For the records below, tally the lines that include the word "data" and give only the tally.

(EXTRACTED INFORMATION begins)

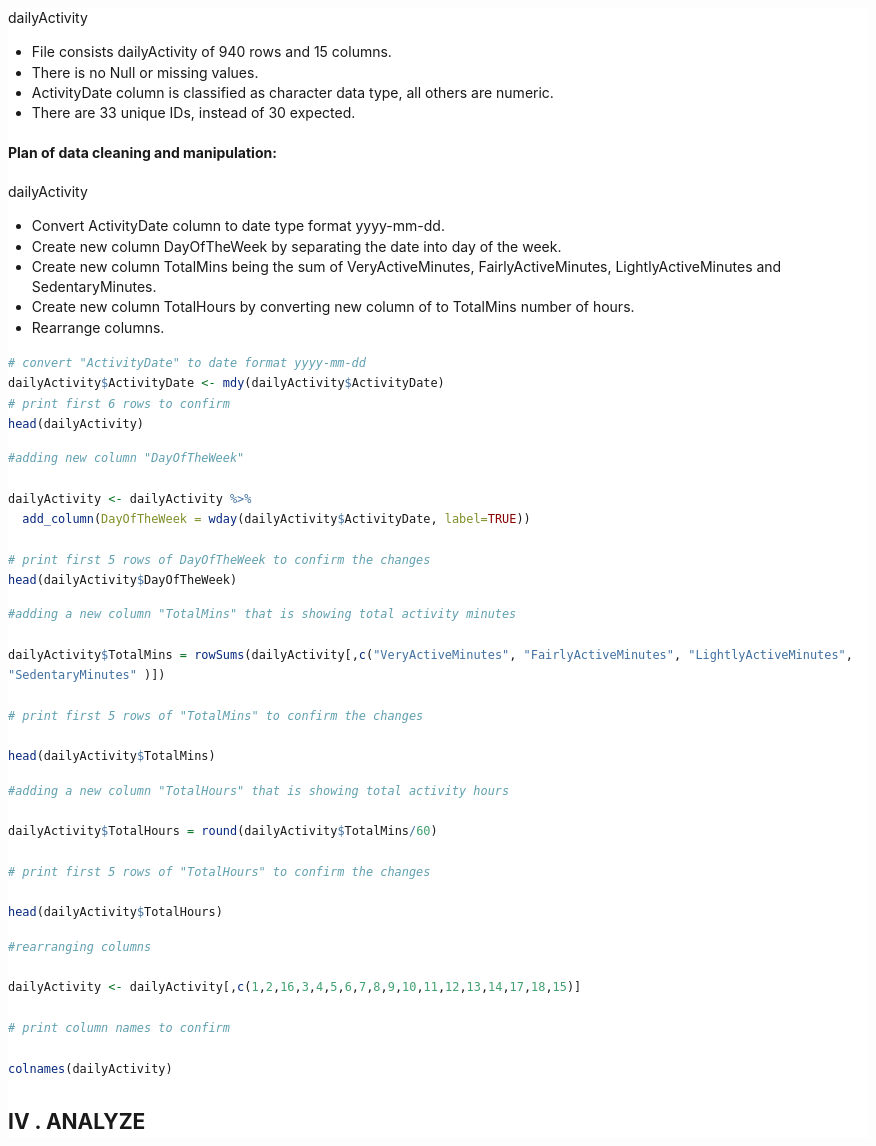 dailyActivity

- File consists dailyActivity of 940 rows and 15 columns.
- There is no Null or missing values.
- ActivityDate column is classified as character data type, all others are numeric.
- There are 33 unique IDs, instead of 30 expected.


#### Plan of data cleaning and manipulation:

dailyActivity

- Convert ActivityDate column to date type format yyyy-mm-dd.
- Create new column DayOfTheWeek by separating the date into day of the week.
- Create new column TotalMins being the sum of VeryActiveMinutes, FairlyActiveMinutes, LightlyActiveMinutes and SedentaryMinutes.
- Create new column TotalHours by converting new column of to TotalMins number of hours.
- Rearrange columns.

``` R
# convert "ActivityDate" to date format yyyy-mm-dd
dailyActivity$ActivityDate <- mdy(dailyActivity$ActivityDate)
# print first 6 rows to confirm
head(dailyActivity)
```
``` R
#adding new column "DayOfTheWeek" 

dailyActivity <- dailyActivity %>% 
  add_column(DayOfTheWeek = wday(dailyActivity$ActivityDate, label=TRUE))

# print first 5 rows of DayOfTheWeek to confirm the changes
head(dailyActivity$DayOfTheWeek)
```
``` R
#adding a new column "TotalMins" that is showing total activity minutes

dailyActivity$TotalMins = rowSums(dailyActivity[,c("VeryActiveMinutes", "FairlyActiveMinutes", "LightlyActiveMinutes", "SedentaryMinutes" )])

# print first 5 rows of "TotalMins" to confirm the changes

head(dailyActivity$TotalMins)
```
``` R
#adding a new column "TotalHours" that is showing total activity hours

dailyActivity$TotalHours = round(dailyActivity$TotalMins/60)

# print first 5 rows of "TotalHours" to confirm the changes

head(dailyActivity$TotalHours)
```
``` R
#rearranging columns

dailyActivity <- dailyActivity[,c(1,2,16,3,4,5,6,7,8,9,10,11,12,13,14,17,18,15)]

# print column names to confirm

colnames(dailyActivity)
```
## IV . ANALYZE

(EXTRACTED INFORMATION ends)

> _EXERCISE SOLUTION_
2